[Dataset entries]
▼

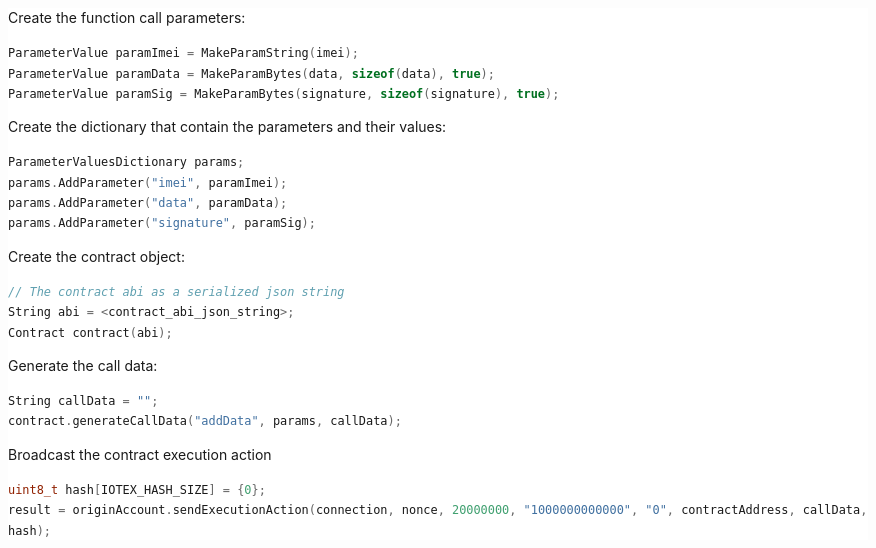 Create the function call parameters:

```cpp
ParameterValue paramImei = MakeParamString(imei);
ParameterValue paramData = MakeParamBytes(data, sizeof(data), true);
ParameterValue paramSig = MakeParamBytes(signature, sizeof(signature), true);
```

Create the dictionary that contain the parameters and their values:

```cpp
ParameterValuesDictionary params;
params.AddParameter("imei", paramImei);
params.AddParameter("data", paramData);
params.AddParameter("signature", paramSig);
```

Create the contract object:

```cpp
// The contract abi as a serialized json string
String abi = <contract_abi_json_string>;
Contract contract(abi);
```

Generate the call data:

```cpp
String callData = "";
contract.generateCallData("addData", params, callData);
```

Broadcast the contract execution action

```cpp
uint8_t hash[IOTEX_HASH_SIZE] = {0};
result = originAccount.sendExecutionAction(connection, nonce, 20000000, "1000000000000", "0", contractAddress, callData, hash);
```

▲

### Exercise:
What is needed is a verbatim copy of every entry, with the pictures omitted.

### Result of the exercise:
 Create the function call parameters:

```cpp
ParameterValue paramImei = MakeParamString(imei);
ParameterValue paramData = MakeParamBytes(data, sizeof(data), true);
ParameterValue paramSig = MakeParamBytes(signature, sizeof(signature), true);
```

Create the dictionary that contain the parameters and their values:

```cpp
ParameterValuesDictionary params;
params.AddParameter("imei", paramImei);
params.AddParameter("data", paramData);
params.AddParameter("signature", paramSig);
```

Create the contract object:

```cpp
// The contract abi as a serialized json string
String abi = <contract_abi_json_string>;
Contract contract(abi);
```

Generate the call data:

```cpp
String callData = "";
contract.generateCallData("addData", params, callData);
```

Broadcast the contract execution action

```cpp
uint8_t hash[IOTEX_HASH_SIZE] = {0};
result = originAccount.sendExecutionAction(connection, nonce, 20000000, "1000000000000", "0", contractAddress, callData, hash);
```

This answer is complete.